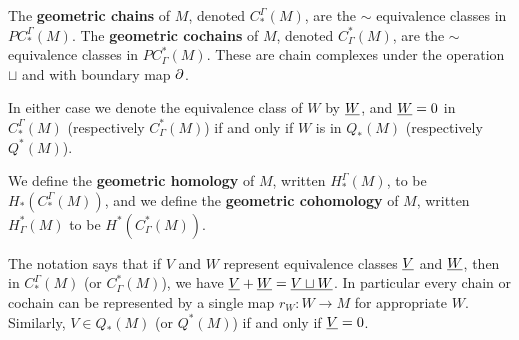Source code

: \begin{definition}
The \textbf{geometric chains} of $M$, denoted $C^\Gamma_*(M)$, are the $\sim$ equivalence classes in $PC^\Gamma_*(M)$.
The \textbf{geometric cochains} of $M$, denoted $C_\Gamma^*(M)$, are the $\sim$ equivalence classes in $PC_\Gamma^*(M)$.
These are chain complexes under the operation $\sqcup$ and with boundary map $\partial$.

In either case we denote the equivalence class of $W$ by $\underline{W}$, and $\underline{W} = 0$ in $C^\Gamma_*(M)$ (respectively $C_\Gamma^*(M)$) if and only if $W$ is in $Q_*(M)$ (respectively $Q^*(M)$).

We define the \textbf{geometric homology} of $M$, written $H_*^\Gamma(M)$, to be $H_*(C^\Gamma_*(M))$, and
we define the \textbf{geometric cohomology} of $M$, written $H^*_\Gamma(M)$ to be $H^*(C_\Gamma^*(M))$.
\end{definition}

The notation says that if $V$ and $W$ represent equivalence classes $\underline{V}$ and $\underline{W}$, then in $C_*^{\Gamma}(M)$ (or $C^*_\Gamma(M)$), we have $\underline{V}+\underline{W} = \underline{V \sqcup W}$. In particular every chain or cochain can be represented by a single map $r_W \colon W \to M$ for appropriate $W$. Similarly, $V \in Q_*(M)$ (or $Q^*(M)$) if and only if $\underline{V} = 0$.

# EXERCISE PROMPT
Every line above is to be written out unchanged, with the pictures omitted.

# EXERCISE RESPONSE
Source code

: \begin{definition}
The \textbf{geometric chains} of $M$, denoted $C^\Gamma_*(M)$, are the $\sim$ equivalence classes in $PC^\Gamma_*(M)$.
The \textbf{geometric cochains} of $M$, denoted $C_\Gamma^*(M)$, are the $\sim$ equivalence classes in $PC_\Gamma^*(M)$.
These are chain complexes under the operation $\sqcup$ and with boundary map $\partial$.

In either case we denote the equivalence class of $W$ by $\underline{W}$, and $\underline{W} = 0$ in $C^\Gamma_*(M)$ (respectively $C_\Gamma^*(M)$) if and only if $W$ is in $Q_*(M)$ (respectively $Q^*(M)$).

We define the \textbf{geometric homology} of $M$, written $H_*^\Gamma(M)$, to be $H_*(C^\Gamma_*(M))$, and
we define the \textbf{geometric cohomology} of $M$, written $H^*_\Gamma(M)$ to be $H^*(C_\Gamma^*(M))$.
\end{definition}

The notation says that if $V$ and $W$ represent equivalence classes $\underline{V}$ and $\underline{W}$, then in $C_*^{\Gamma}(M)$ (or $C^*_\Gamma(M)$), we have $\underline{V}+\underline{W} = \underline{V \sqcup W}$. In particular every chain or cochain can be represented by a single map $r_W \colon W \to M$ for appropriate $W$. Similarly, $V \in Q_*(M)$ (or $Q^*(M)$) if and only if $\underline{V} = 0$.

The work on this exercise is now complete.